Focus on Comparisons

When you hear someone say, “Our model has a statistical significance of 95%,” what does that really mean? Always remember that a number by itself is never statistically significant—it must be compared to something else.

Discussions about statistics can be challenging for risk managers, but discussions about comparisons usually are not. Therefore, ask what the comparison is for the 95% significance. An appropriate answer might be something like, “Our outcomes are statistically significant because our model resulted in claims with lower costs than the control group with 95% confidence.” This brings the discussion away from numbers into something that non-statisticians are generally more comfortable talking about, such as how the control group was structured and what metrics were analyzed in each group. If these answers are satisfactory, then the risk manager can feel more comfortable with the significance test.
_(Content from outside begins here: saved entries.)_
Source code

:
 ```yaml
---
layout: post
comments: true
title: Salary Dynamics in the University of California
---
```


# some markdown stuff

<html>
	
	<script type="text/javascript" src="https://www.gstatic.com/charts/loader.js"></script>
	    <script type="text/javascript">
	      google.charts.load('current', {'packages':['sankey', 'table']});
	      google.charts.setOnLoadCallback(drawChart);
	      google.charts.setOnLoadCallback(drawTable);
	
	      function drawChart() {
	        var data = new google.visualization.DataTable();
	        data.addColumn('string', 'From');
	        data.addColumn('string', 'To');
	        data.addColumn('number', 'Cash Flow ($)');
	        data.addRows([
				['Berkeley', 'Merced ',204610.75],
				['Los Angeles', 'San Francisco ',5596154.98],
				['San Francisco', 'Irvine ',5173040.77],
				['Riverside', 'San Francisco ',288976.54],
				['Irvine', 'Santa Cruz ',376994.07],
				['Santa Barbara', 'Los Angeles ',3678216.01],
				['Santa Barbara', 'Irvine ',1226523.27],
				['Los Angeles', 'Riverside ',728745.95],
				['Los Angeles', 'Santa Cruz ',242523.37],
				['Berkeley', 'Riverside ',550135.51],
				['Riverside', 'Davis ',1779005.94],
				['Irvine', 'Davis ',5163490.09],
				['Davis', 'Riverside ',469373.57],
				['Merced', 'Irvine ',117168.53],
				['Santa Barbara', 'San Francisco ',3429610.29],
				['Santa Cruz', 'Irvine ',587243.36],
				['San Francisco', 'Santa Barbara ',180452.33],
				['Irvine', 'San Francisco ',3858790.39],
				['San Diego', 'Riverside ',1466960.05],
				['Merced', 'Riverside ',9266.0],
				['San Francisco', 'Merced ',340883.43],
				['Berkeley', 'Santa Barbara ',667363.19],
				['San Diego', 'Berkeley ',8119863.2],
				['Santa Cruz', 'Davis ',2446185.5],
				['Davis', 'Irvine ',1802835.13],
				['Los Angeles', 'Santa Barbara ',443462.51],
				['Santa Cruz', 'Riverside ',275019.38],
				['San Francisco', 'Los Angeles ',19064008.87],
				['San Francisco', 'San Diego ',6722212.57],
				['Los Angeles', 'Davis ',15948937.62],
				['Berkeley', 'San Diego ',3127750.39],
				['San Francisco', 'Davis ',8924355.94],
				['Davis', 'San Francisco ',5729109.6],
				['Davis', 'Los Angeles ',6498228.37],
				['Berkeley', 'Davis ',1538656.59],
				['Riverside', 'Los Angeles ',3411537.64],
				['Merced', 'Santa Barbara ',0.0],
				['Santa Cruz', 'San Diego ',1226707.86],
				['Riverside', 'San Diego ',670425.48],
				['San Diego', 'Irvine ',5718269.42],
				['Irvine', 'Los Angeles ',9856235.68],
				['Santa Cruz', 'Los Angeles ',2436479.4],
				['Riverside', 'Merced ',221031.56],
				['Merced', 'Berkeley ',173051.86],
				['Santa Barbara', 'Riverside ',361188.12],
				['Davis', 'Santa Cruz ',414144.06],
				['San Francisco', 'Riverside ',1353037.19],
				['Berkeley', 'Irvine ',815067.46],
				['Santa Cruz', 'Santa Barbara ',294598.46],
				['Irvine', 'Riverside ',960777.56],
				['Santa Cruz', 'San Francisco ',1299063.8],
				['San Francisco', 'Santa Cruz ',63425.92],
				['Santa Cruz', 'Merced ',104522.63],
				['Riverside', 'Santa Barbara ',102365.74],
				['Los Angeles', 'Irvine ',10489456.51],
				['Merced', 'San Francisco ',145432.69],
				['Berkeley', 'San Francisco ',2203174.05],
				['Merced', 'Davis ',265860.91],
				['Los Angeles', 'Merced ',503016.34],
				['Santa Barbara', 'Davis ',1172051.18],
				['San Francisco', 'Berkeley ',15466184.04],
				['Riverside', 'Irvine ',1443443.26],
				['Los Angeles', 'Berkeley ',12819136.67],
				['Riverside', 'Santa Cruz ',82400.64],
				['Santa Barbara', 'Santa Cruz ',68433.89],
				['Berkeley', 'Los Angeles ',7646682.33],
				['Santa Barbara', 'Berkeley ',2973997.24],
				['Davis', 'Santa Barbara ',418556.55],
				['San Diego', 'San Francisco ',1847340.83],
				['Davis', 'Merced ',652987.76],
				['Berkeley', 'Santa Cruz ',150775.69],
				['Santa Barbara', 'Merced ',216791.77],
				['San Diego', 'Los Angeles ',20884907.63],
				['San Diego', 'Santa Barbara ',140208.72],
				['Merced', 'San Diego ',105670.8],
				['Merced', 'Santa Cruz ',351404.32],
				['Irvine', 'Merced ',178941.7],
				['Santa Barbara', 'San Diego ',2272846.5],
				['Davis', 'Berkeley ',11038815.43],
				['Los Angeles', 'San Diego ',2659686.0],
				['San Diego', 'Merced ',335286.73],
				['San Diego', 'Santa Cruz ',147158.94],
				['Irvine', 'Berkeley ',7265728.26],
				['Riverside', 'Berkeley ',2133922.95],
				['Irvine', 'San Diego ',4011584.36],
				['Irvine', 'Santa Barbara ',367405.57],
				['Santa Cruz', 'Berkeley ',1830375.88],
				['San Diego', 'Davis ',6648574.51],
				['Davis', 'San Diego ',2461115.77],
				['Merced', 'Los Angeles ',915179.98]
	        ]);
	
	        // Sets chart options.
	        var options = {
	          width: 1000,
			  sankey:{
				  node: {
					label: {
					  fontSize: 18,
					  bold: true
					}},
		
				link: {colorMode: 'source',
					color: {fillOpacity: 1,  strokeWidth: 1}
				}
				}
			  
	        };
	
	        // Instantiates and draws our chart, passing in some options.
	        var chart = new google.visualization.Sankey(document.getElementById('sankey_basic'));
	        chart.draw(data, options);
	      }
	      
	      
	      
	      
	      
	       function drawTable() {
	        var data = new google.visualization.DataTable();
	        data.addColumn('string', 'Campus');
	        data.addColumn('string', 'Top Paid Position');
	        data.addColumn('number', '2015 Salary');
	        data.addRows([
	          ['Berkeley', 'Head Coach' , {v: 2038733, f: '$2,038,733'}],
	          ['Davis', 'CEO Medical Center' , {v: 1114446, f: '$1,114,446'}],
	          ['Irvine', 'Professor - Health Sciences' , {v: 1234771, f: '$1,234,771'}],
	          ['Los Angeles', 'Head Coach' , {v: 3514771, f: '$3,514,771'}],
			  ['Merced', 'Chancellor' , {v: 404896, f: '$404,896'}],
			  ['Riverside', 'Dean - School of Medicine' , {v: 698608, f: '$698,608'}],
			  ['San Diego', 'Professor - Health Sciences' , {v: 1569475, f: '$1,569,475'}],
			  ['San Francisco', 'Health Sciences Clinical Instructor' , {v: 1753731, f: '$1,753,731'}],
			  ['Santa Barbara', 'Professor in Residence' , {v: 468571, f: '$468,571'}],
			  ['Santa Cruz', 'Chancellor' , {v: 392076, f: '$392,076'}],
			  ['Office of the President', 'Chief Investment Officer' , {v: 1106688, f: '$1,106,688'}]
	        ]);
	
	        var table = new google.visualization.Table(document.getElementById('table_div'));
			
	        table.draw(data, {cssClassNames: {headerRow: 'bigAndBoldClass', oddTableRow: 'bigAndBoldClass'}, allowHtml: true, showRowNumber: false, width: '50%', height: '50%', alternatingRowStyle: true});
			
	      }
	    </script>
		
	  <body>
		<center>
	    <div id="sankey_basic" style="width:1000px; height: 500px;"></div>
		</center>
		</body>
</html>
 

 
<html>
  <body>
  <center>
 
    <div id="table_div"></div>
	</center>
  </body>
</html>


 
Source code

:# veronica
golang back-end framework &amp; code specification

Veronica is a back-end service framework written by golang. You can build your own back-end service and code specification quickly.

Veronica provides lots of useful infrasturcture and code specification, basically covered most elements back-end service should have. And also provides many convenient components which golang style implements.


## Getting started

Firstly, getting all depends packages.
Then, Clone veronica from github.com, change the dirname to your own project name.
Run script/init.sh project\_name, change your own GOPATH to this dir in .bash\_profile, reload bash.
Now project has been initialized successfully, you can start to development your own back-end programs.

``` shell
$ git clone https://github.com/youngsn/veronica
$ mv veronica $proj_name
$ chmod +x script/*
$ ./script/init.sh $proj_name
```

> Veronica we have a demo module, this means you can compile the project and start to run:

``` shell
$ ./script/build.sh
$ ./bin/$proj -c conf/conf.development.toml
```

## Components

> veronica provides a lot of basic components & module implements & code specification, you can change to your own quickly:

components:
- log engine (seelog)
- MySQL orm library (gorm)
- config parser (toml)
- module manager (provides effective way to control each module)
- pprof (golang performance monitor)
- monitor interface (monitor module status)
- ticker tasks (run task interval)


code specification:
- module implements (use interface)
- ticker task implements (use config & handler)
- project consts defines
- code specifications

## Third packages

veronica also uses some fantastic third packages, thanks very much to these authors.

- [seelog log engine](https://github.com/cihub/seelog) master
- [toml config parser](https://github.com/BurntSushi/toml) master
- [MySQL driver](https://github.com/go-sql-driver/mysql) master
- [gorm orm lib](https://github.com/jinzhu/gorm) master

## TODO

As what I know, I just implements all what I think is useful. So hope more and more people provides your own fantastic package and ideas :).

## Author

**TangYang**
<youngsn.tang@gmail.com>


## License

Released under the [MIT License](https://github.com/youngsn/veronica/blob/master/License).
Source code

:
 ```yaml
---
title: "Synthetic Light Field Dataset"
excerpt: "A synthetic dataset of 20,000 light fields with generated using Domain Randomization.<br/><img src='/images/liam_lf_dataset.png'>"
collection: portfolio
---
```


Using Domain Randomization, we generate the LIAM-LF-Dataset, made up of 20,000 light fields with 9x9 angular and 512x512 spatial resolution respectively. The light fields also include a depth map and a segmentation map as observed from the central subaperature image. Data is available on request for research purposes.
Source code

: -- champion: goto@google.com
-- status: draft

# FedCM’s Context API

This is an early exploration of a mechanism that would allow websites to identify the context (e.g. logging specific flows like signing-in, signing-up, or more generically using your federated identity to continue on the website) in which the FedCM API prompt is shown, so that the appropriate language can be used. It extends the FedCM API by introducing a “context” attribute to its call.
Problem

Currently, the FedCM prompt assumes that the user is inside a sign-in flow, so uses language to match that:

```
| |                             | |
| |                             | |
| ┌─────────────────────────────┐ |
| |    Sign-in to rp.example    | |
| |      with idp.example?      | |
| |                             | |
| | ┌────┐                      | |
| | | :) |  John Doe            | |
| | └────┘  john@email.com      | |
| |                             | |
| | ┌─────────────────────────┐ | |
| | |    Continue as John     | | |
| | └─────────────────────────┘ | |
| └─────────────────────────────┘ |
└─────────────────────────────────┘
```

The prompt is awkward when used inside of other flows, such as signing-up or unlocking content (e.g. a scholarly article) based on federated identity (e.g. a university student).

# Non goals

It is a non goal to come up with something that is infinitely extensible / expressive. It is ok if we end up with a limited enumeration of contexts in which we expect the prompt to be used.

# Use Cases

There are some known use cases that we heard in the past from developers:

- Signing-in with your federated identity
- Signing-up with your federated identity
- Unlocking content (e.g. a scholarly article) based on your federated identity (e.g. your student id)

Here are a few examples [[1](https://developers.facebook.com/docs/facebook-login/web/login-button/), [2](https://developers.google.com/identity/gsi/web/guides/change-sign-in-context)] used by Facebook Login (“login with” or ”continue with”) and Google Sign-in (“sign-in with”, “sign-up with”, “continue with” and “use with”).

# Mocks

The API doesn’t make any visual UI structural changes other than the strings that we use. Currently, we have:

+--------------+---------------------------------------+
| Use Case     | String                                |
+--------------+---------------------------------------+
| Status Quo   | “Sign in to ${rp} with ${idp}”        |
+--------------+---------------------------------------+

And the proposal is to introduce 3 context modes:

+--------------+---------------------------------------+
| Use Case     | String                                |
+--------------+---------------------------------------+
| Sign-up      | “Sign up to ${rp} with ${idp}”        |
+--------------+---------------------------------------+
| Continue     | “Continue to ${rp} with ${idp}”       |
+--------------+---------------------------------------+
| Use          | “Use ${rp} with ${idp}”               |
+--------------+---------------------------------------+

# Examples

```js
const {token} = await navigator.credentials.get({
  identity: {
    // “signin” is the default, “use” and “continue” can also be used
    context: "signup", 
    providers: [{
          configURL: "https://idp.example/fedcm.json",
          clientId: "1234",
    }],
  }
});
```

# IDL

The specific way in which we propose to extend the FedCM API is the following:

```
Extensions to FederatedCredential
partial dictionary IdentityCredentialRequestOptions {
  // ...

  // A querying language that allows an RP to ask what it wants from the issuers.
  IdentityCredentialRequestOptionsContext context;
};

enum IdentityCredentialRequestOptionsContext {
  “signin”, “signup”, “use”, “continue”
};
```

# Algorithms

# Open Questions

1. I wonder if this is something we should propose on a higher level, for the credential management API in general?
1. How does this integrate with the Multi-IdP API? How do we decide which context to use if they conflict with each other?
Continually Test Performance

While analysts will not usually be able to run a real-world experiment on their predictive models, there are still best practices they can follow. Analysts use very large data sets to build predictive models. To test the algorithm, an analyst can “partition” this data set into two or more data sets: one (or more) to build the algorithm, and a final data set to test it. The concept here is that all the statistical measures used to generate the algorithm are applied before using the final data set. Then, after building the model, it is tested on the remaining data. This simulates a real-world application of the model and helps avoid the problems of “over-fitting.”

It is critical that this testing does not just happen once. Rather, algorithms should be continually tested and updated when necessary. For example, if a model predicts an average claim cost of $100,000 but the actual average is $75,000, it is probably worth looking at why the model is constantly generating higher average predictions. You may find that something in your business has changed, and that the model is directing you to focus resources on a problem in the business that has already been solved.

Identify Trends Earlier

Predictive analytics and other algorithms are tools to help risk and claims professionals make better decisions. Their use provides the ability to identify trends earlier and prepare to take action sooner. Knowing what to look for when evaluating their performance helps determine if your business is reaping all the benefits of the latest advances in technology, and if you are appropriately addressing the business problems at hand.
Joe Anderson is the director of analytics at Helios.